Other possible changes that have been mooted include spinning out borders and immigration from the Home Office (which the Institute for Government has previously argued should be considered);[11] resurrecting a standalone department to tackle climate change; replacing the territorial Scotland, Wales and Northern Ireland offices with a department of the Union; and various changes involving BEIS (whether taking over DIT or parts of DCMS’s brief). In all of these cases, the government must think carefully about what it is trying to achieve, especially given the scale of some of the possible changes.

The Johnson administration has already made changes to part of the government machinery: Cabinet committees. These are groups of ministers smaller than full Cabinet that can take decisions that are binding across government.[12] Before May stepped down as prime minister, there were five Cabinet committees, 12 sub-committees and seven implementation taskforces, a Cameron-era innovation designed to ‘monitor and drive delivery’ of key, cross-cutting government priorities.

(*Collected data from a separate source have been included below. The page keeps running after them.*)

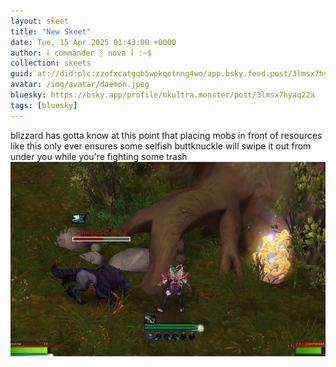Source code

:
 ```yaml
---
layout: skeet
title: "New Skeet"
date: Tue, 15 Apr 2025 01:43:00 +0000
author: ⸸ commander ░ nova ⸸ :~$
collection: skeets
guid: at://did:plc:zzofxcatgqb5wpkqetnng4wo/app.bsky.feed.post/3lmsx7hyaq22a
avatar: /img/avatar/daemon.jpeg
bluesky: https://bsky.app/profile/mkultra.monster/post/3lmsx7hyaq22a
tags: [bluesky]
---
```


blizzard has gotta know at this point that placing mobs in front of resources like this only ever ensures some selfish buttknuckle will swipe it out from under you while you're fighting some trash<img src="/assets/media/bafkreibhsyq2mp7wfq76q2vjgt32jxq6ipvfqyoccnbokpmvtd7pbxkotu.jpeg" alt="Image">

By contrast, Johnson’s government started life with just six Cabinet committees (a seventh, on climate change, was created in October 2019):
- EU Exit Strategy (XS)
- EU Exit, Economy and Trade (XET)
- EU Exit Operations (XO)
- Domestic Affairs and the Union (DAU)
- Parliamentary Business and Legislation
- National Security Council.
This considerably slimmed-down system of committees appears to reflect the belief that the Cabinet is too big for making decisions, held by the prime minister’s chief adviser, Dominic Cummings, who has said: “The idea of a cabinet of over 30 people is a complete farce; it should be maximum of probably six or seven people.”[13] Although the Cabinet itself is currently as large as it has ever been (with 33 ministers attending), this number would naturally fall if Johnson moves to abolish or merge departments after 31 January (though probably not as drastically as Cummings has suggested).
And there could be further reforms to Cabinet committees, with suggestions they could be “replaced by groups in which ministers, officials and advisers from across departments worked together on specific projects”.[14]